Do you feel like you’re doing everything within your power to lose weight, but you’re just not seeing any results? At its core, losing weight is relatively simple: you have to burn more calories than you take in. Simple doesn’t mean easy, though, and even if you track each and every calorie that goes into and out of your body, you may still not be seeing the results you hoped for. (Plus, counting calories is tedious, and you may simply not be happy doing it.)

What kind of calories are best? What sort of exercise fits in with your lifestyle? Is all this work really worth it? The questions are endless, and when you answer some of them, they just seem to bring up brand new questions.

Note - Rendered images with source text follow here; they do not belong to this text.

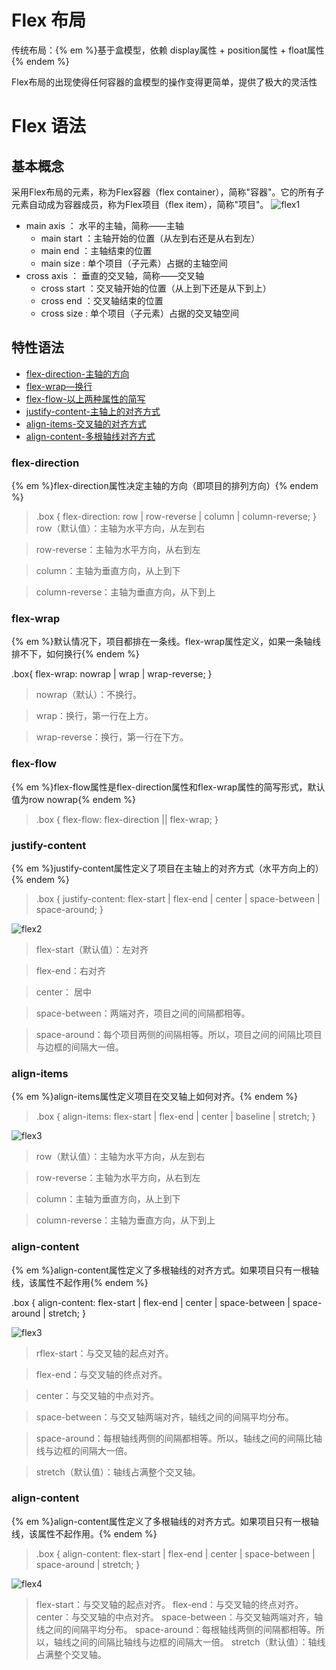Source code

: # Flex 布局

传统布局：{% em %}基于盒模型，依赖 display属性 + position属性 + float属性{% endem %}

Flex布局的出现使得任何容器的盒模型的操作变得更简单，提供了极大的灵活性

# Flex 语法

## 基本概念

采用Flex布局的元素，称为Flex容器（flex container），简称"容器"。它的所有子元素自动成为容器成员，称为Flex项目（flex item），简称"项目"。
![flex1](/assets/CSS/flex布局/flex1.jpg)

* main axis  ： 水平的主轴，简称——主轴
    * main start ：主轴开始的位置（从左到右还是从右到左）
    * main end   ：主轴结束的位置
    * main size  : 单个项目（子元素）占据的主轴空间
* cross axis ： 垂直的交叉轴，简称——交叉轴
    * cross start ：交叉轴开始的位置（从上到下还是从下到上）
    * cross end   ：交叉轴结束的位置
    * cross size   : 单个项目（子元素）占据的交叉轴空间

## 特性语法

* [flex-direction-主轴的方向](#flex-direction)
* [flex-wrap—换行](#flex-wrap)
* [flex-flow-以上两种属性的简写](#flex-wrap)
* [justify-content-主轴上的对齐方式](#justify-content)
* [align-items-交叉轴的对齐方式](#align-items)
* [align-content-多根轴线对齐方式](#align-content)

### flex-direction

{% em %}flex-direction属性决定主轴的方向（即项目的排列方向）{% endem %}

> .box {
  flex-direction: row | row-reverse | column | column-reverse;
}
> row（默认值）：主轴为水平方向，从左到右

>row-reverse：主轴为水平方向，从右到左

>column：主轴为垂直方向，从上到下

>column-reverse：主轴为垂直方向，从下到上

### flex-wrap

{% em %}默认情况下，项目都排在一条线。flex-wrap属性定义，如果一条轴线排不下，如何换行{% endem %}

.box{
  flex-wrap: nowrap | wrap | wrap-reverse;
}
> nowrap（默认）：不换行。

> wrap：换行，第一行在上方。

> wrap-reverse：换行，第一行在下方。


### flex-flow

{% em %}flex-flow属性是flex-direction属性和flex-wrap属性的简写形式，默认值为row nowrap{% endem %}

> .box {
  flex-flow: flex-direction || flex-wrap;
}

### justify-content

{% em %}justify-content属性定义了项目在主轴上的对齐方式（水平方向上的）{% endem %}

> .box {
  justify-content: flex-start | flex-end | center | space-between | space-around;
}

![flex2](/assets/CSS/flex布局/flex2.jpg)

> flex-start（默认值）：左对齐

> flex-end：右对齐

> center： 居中

> space-between：两端对齐，项目之间的间隔都相等。

> space-around：每个项目两侧的间隔相等。所以，项目之间的间隔比项目与边框的间隔大一倍。


### align-items

{% em %}align-items属性定义项目在交叉轴上如何对齐。{% endem %}

> .box {
  align-items: flex-start | flex-end | center | baseline | stretch;
}

![flex3](/assets/CSS/flex布局/flex3.jpg)

> row（默认值）：主轴为水平方向，从左到右

>row-reverse：主轴为水平方向，从右到左

>column：主轴为垂直方向，从上到下

>column-reverse：主轴为垂直方向，从下到上

### align-content

{% em %}align-content属性定义了多根轴线的对齐方式。如果项目只有一根轴线，该属性不起作用{% endem %}

.box {
  align-content: flex-start | flex-end | center | space-between | space-around | stretch;
}

![flex3](/assets/CSS/flex布局/flex3.jpg)

> rflex-start：与交叉轴的起点对齐。

> flex-end：与交叉轴的终点对齐。

> center：与交叉轴的中点对齐。

> space-between：与交叉轴两端对齐，轴线之间的间隔平均分布。

> space-around：每根轴线两侧的间隔都相等。所以，轴线之间的间隔比轴线与边框的间隔大一倍。

> stretch（默认值）：轴线占满整个交叉轴。

### align-content

{% em %}align-content属性定义了多根轴线的对齐方式。如果项目只有一根轴线，该属性不起作用。{% endem %}

> .box {
  align-content: flex-start | flex-end | center | space-between | space-around | stretch;
}

![flex4](/assets/CSS/flex布局/flex4.jpg)

> flex-start：与交叉轴的起点对齐。
> flex-end：与交叉轴的终点对齐。
> center：与交叉轴的中点对齐。
> space-between：与交叉轴两端对齐，轴线之间的间隔平均分布。
> space-around：每根轴线两侧的间隔都相等。所以，轴线之间的间隔比轴线与边框的间隔大一倍。
> stretch（默认值）：轴线占满整个交叉轴。


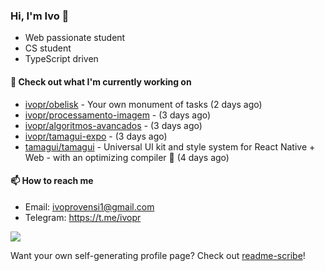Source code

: ### Hi, I'm Ivo 👋

* Web passionate student
* CS student
* TypeScript driven

#### 👷 Check out what I'm currently working on

- [ivopr/obelisk](https://github.com/ivopr/obelisk) - Your own monument of tasks (2 days ago)
- [ivopr/processamento-imagem](https://github.com/ivopr/processamento-imagem) -  (3 days ago)
- [ivopr/algoritmos-avancados](https://github.com/ivopr/algoritmos-avancados) -  (3 days ago)
- [ivopr/tamagui-expo](https://github.com/ivopr/tamagui-expo) -  (3 days ago)
- [tamagui/tamagui](https://github.com/tamagui/tamagui) - Universal UI kit and style system for React Native &#43; Web - with an optimizing compiler 🚄 (4 days ago)

#### 📫 How to reach me

- Email: [ivoprovensi1@gmail.com](mailto://ivoprovensi1@gmail.com)
- Telegram: https://t.me/ivopr

![](https://github-readme-stats.vercel.app/api/top-langs/?username=ivopr&layout=compact&theme=react)

Want your own self-generating profile page? Check out [readme-scribe](https://github.com/muesli/readme-scribe)!
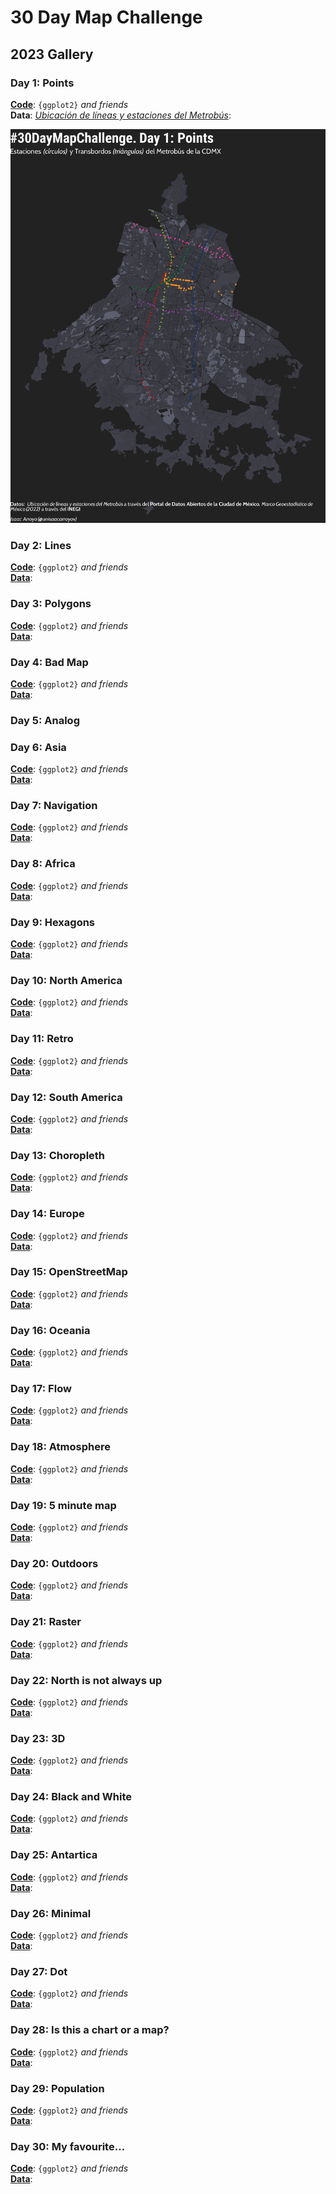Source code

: # 30 Day Map Challenge

## 2023 Gallery

### Day 1: Points

[**Code**](https://github.com/isaacarroyov/30daymapchallenge/blob/main/scripts/2023_30daymapchallenge_day01_points.R): `{ggplot2}` _and friends_  
**Data**: [_Ubicación de líneas y estaciones del Metrobús_](https://datos.cdmx.gob.mx/dataset/geolocalizacion-metrobus): 

![](https://raw.githubusercontent.com/isaacarroyov/30daymapchallenge/main/maps/2023_30daymapchallenge_day01_points.png)

### Day 2: Lines

[**Code**](): `{ggplot2}` _and friends_  
[**Data**](): 


### Day 3: Polygons

[**Code**](): `{ggplot2}` _and friends_  
[**Data**](): 


### Day 4: Bad Map

[**Code**](): `{ggplot2}` _and friends_  
[**Data**](): 


### Day 5: Analog


### Day 6: Asia

[**Code**](): `{ggplot2}` _and friends_  
[**Data**](): 

### Day 7: Navigation

[**Code**](): `{ggplot2}` _and friends_  
[**Data**](): 

### Day 8: Africa

[**Code**](): `{ggplot2}` _and friends_  
[**Data**](): 

### Day 9: Hexagons

[**Code**](): `{ggplot2}` _and friends_  
[**Data**](): 

### Day 10: North America

[**Code**](): `{ggplot2}` _and friends_  
[**Data**](): 

### Day 11: Retro

[**Code**](): `{ggplot2}` _and friends_  
[**Data**](): 

### Day 12: South America

[**Code**](): `{ggplot2}` _and friends_  
[**Data**](): 

### Day 13: Choropleth

[**Code**](): `{ggplot2}` _and friends_  
[**Data**](): 

### Day 14: Europe

[**Code**](): `{ggplot2}` _and friends_  
[**Data**](): 

### Day 15: OpenStreetMap

[**Code**](): `{ggplot2}` _and friends_  
[**Data**](): 

### Day 16: Oceania

[**Code**](): `{ggplot2}` _and friends_  
[**Data**](): 

### Day 17: Flow

[**Code**](): `{ggplot2}` _and friends_  
[**Data**](): 

### Day 18: Atmosphere

[**Code**](): `{ggplot2}` _and friends_  
[**Data**](): 

### Day 19: 5 minute map

[**Code**](): `{ggplot2}` _and friends_  
[**Data**](): 

### Day 20: Outdoors

[**Code**](): `{ggplot2}` _and friends_  
[**Data**](): 

### Day 21: Raster

[**Code**](): `{ggplot2}` _and friends_  
[**Data**](): 

### Day 22: North is not always up

[**Code**](): `{ggplot2}` _and friends_  
[**Data**](): 

### Day 23: 3D

[**Code**](): `{ggplot2}` _and friends_  
[**Data**](): 

### Day 24: Black and White

[**Code**](): `{ggplot2}` _and friends_  
[**Data**](): 

### Day 25: Antartica

[**Code**](): `{ggplot2}` _and friends_  
[**Data**](): 

### Day 26: Minimal

[**Code**](): `{ggplot2}` _and friends_  
[**Data**](): 

### Day 27: Dot

[**Code**](): `{ggplot2}` _and friends_  
[**Data**](): 

### Day 28: Is this a chart or a map?

[**Code**](): `{ggplot2}` _and friends_  
[**Data**](): 

### Day 29: Population

[**Code**](): `{ggplot2}` _and friends_  
[**Data**](): 

### Day 30: My favourite...

[**Code**](): `{ggplot2}` _and friends_  
[**Data**]():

The bottom line is that losing weight can be extremely difficult. If you’ve plateaued after losing a certain amount of weight, or you’ve tried to start losing but can’t seem to get the scale to budge, you may be making a common, easy-to-fix mistake.

Here are six common mistakes that a lot of people make when trying to lose weight. By figuring out what you’re doing wrong, you can take the steps to fix the problem and, hopefully, get back on track to reaching your goal weight.

1. Scale Management

The scale can be a relatively good tool for measuring your weight loss progress, but it also has major drawbacks. For starters, if you don’t love the number you see, you could easily get discouraged and fall off the wagon.

If you weigh yourself daily, or even weekly, you can get so wrapped up in the number you see that you’ll miss all of the other progress you’re making. For example, if you’re working out while sticking to a healthy diet, you may be gaining muscle, which means the scale won’t change as much as you may want, but you’re still losing plenty of fat and inches.

There are several factors that go into how much you weigh, including normal, daily fluctuations that can change the number by as much as four pounds. Even retaining water can show up on the scale as more weight, when really all you need to do is lose that water weight, which isn’t very difficult.

In addition to weighing yourself, it’s good to have other ways to track your progress. Try on the same pants every week to see if they feel different. Measure your thighs, hips, waist and arms to see if they’re going down in size.